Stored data
● ● ● ● ● ● ●
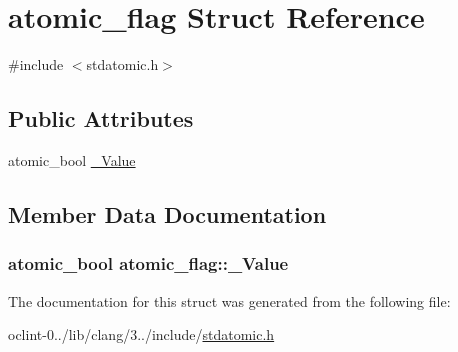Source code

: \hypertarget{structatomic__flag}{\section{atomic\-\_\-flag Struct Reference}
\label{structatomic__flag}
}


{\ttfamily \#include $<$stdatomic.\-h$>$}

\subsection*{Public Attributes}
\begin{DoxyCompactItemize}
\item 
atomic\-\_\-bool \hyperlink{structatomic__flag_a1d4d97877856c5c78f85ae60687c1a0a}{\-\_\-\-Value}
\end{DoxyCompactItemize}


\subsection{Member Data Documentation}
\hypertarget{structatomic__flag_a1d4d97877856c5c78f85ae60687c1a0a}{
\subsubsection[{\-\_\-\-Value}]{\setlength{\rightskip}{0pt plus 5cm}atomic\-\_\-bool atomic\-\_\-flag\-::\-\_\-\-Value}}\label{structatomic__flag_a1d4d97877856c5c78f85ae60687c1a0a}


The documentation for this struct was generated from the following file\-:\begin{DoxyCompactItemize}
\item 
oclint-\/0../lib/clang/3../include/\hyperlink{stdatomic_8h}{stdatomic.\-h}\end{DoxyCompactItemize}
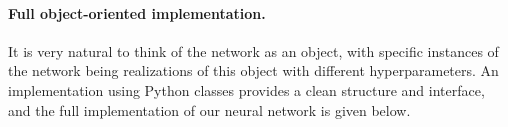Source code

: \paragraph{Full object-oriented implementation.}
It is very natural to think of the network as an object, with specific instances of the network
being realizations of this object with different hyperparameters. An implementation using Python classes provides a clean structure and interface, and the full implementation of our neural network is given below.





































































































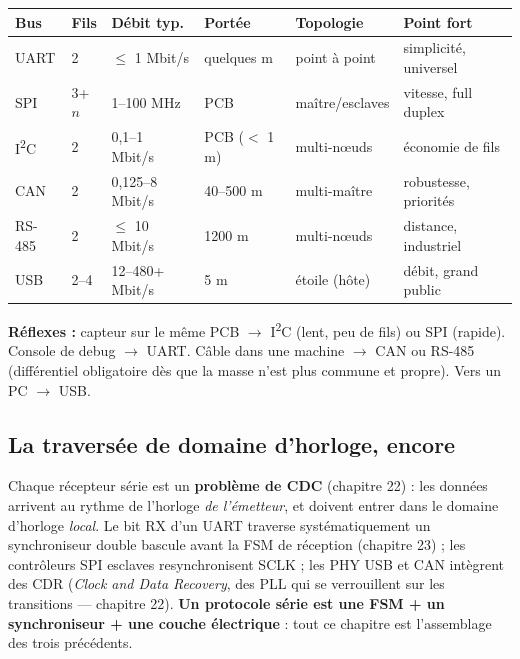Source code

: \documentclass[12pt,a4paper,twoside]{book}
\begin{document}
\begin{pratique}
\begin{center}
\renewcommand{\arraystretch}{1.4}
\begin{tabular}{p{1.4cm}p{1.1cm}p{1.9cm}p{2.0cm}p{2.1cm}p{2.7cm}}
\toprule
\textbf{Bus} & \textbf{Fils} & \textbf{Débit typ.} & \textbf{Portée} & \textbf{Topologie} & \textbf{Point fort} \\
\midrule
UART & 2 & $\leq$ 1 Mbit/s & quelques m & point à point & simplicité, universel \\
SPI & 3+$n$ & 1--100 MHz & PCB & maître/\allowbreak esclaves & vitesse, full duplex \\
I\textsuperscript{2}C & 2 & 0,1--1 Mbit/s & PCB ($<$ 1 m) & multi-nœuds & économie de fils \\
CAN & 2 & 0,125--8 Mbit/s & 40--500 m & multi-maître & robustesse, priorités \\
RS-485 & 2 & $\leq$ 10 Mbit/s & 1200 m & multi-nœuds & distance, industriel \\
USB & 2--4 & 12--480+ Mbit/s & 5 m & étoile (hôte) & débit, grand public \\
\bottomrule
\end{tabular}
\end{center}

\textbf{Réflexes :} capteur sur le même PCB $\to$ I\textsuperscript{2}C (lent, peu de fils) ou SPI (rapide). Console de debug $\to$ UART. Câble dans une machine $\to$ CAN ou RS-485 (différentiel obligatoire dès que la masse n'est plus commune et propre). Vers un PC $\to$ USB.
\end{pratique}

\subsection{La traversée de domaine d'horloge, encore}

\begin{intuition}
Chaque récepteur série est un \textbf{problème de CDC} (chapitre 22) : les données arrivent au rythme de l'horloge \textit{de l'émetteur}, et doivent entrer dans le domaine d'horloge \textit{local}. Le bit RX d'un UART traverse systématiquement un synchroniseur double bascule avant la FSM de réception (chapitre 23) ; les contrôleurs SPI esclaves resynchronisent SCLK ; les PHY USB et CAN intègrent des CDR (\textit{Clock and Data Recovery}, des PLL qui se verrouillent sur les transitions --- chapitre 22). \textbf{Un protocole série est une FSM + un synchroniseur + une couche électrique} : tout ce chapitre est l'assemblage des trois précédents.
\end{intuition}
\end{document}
● ● ● ● ● ● ●
= To do =
Your answer must be an exact copy of the records above, with no pictures included.

= Answer to this task =
Source code

: \hypertarget{structatomic__flag}{\section{atomic\-\_\-flag Struct Reference}
\label{structatomic__flag}
}


{\ttfamily \#include $<$stdatomic.\-h$>$}

\subsection*{Public Attributes}
\begin{DoxyCompactItemize}
\item 
atomic\-\_\-bool \hyperlink{structatomic__flag_a1d4d97877856c5c78f85ae60687c1a0a}{\-\_\-\-Value}
\end{DoxyCompactItemize}


\subsection{Member Data Documentation}
\hypertarget{structatomic__flag_a1d4d97877856c5c78f85ae60687c1a0a}{
\subsubsection[{\-\_\-\-Value}]{\setlength{\rightskip}{0pt plus 5cm}atomic\-\_\-bool atomic\-\_\-flag\-::\-\_\-\-Value}}\label{structatomic__flag_a1d4d97877856c5c78f85ae60687c1a0a}


The documentation for this struct was generated from the following file\-:\begin{DoxyCompactItemize}
\item 
oclint-\/0../lib/clang/3../include/\hyperlink{stdatomic_8h}{stdatomic.\-h}\end{DoxyCompactItemize}
Source code

: \paragraph{Full object-oriented implementation.}
It is very natural to think of the network as an object, with specific instances of the network
being realizations of this object with different hyperparameters. An implementation using Python classes provides a clean structure and interface, and the full implementation of our neural network is given below.





































































































Source code

: \documentclass[12pt,a4paper,twoside]{book}
\begin{document}
\begin{pratique}
\begin{center}
\renewcommand{\arraystretch}{1.4}
\begin{tabular}{p{1.4cm}p{1.1cm}p{1.9cm}p{2.0cm}p{2.1cm}p{2.7cm}}
\toprule
\textbf{Bus} & \textbf{Fils} & \textbf{Débit typ.} & \textbf{Portée} & \textbf{Topologie} & \textbf{Point fort} \\
\midrule
UART & 2 & $\leq$ 1 Mbit/s & quelques m & point à point & simplicité, universel \\
SPI & 3+$n$ & 1--100 MHz & PCB & maître/\allowbreak esclaves & vitesse, full duplex \\
I\textsuperscript{2}C & 2 & 0,1--1 Mbit/s & PCB ($<$ 1 m) & multi-nœuds & économie de fils \\
CAN & 2 & 0,125--8 Mbit/s & 40--500 m & multi-maître & robustesse, priorités \\
RS-485 & 2 & $\leq$ 10 Mbit/s & 1200 m & multi-nœuds & distance, industriel \\
USB & 2--4 & 12--480+ Mbit/s & 5 m & étoile (hôte) & débit, grand public \\
\bottomrule
\end{tabular}
\end{center}

\textbf{Réflexes :} capteur sur le même PCB $\to$ I\textsuperscript{2}C (lent, peu de fils) ou SPI (rapide). Console de debug $\to$ UART. Câble dans une machine $\to$ CAN ou RS-485 (différentiel obligatoire dès que la masse n'est plus commune et propre). Vers un PC $\to$ USB.
\end{pratique}

\subsection{La traversée de domaine d'horloge, encore}

\begin{intuition}
Chaque récepteur série est un \textbf{problème de CDC} (chapitre 22) : les données arrivent au rythme de l'horloge \textit{de l'émetteur}, et doivent entrer dans le domaine d'horloge \textit{local}. Le bit RX d'un UART traverse systématiquement un synchroniseur double bascule avant la FSM de réception (chapitre 23) ; les contrôleurs SPI esclaves resynchronisent SCLK ; les PHY USB et CAN intègrent des CDR (\textit{Clock and Data Recovery}, des PLL qui se verrouillent sur les transitions --- chapitre 22). \textbf{Un protocole série est une FSM + un synchroniseur + une couche électrique} : tout ce chapitre est l'assemblage des trois précédents.
\end{intuition}
\end{document}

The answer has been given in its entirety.